WORK TO COMPLETE
Of the lines below, write out exactly those from the line with "### §5002. Definitions" through the line with "of this title.", both included, and skip the rest.

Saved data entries

....................

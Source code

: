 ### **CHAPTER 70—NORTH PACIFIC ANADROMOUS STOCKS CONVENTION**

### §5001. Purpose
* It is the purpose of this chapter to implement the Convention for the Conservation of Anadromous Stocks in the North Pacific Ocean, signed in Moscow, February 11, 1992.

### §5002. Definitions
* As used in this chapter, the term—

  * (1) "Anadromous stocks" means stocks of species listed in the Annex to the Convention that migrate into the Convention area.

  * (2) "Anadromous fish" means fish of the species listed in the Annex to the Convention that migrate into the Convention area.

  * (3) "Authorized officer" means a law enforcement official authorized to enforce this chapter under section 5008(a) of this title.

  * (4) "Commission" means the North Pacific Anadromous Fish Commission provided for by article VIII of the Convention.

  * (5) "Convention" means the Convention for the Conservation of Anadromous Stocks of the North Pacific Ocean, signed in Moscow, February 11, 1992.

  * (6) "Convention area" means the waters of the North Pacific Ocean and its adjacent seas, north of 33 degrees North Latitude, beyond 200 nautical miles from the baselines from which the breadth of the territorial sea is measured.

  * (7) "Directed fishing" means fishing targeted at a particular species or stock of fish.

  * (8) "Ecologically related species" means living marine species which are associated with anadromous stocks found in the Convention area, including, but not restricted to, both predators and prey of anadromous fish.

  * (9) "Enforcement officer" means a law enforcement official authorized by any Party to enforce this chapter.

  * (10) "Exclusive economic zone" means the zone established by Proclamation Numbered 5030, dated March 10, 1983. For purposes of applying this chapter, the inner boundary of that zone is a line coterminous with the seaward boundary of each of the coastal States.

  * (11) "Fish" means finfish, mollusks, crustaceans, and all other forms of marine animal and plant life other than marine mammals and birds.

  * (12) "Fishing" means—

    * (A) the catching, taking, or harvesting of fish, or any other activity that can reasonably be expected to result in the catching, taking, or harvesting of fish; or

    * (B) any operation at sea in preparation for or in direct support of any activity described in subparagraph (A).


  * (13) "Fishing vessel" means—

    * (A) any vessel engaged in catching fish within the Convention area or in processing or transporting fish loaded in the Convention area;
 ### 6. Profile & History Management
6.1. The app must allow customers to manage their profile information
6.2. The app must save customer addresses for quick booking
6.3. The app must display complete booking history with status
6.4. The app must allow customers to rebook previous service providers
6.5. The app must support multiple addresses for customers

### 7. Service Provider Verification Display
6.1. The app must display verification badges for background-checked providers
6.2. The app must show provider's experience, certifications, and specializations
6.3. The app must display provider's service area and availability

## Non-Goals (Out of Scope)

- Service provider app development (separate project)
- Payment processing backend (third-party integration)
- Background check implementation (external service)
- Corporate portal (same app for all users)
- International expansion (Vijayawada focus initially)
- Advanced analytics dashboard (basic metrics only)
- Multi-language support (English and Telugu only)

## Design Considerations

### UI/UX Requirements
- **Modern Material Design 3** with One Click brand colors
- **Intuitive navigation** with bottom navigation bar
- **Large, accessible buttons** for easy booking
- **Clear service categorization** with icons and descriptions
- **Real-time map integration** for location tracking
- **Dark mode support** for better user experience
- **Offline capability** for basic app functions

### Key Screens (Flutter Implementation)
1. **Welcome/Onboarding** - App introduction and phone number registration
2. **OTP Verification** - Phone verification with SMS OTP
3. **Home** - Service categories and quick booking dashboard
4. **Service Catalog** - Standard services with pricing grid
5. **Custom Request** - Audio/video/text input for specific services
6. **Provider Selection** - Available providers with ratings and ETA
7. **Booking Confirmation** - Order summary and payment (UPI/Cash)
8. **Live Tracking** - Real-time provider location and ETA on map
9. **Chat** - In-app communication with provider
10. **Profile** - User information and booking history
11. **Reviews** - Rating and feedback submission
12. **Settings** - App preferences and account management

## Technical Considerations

....................

SOLVED EXERCISE
### §5002. Definitions
* As used in this chapter, the term—

  * (1) "Anadromous stocks" means stocks of species listed in the Annex to the Convention that migrate into the Convention area.

  * (2) "Anadromous fish" means fish of the species listed in the Annex to the Convention that migrate into the Convention area.

  * (3) "Authorized officer" means a law enforcement official authorized to enforce this chapter under section 5008(a) of this title.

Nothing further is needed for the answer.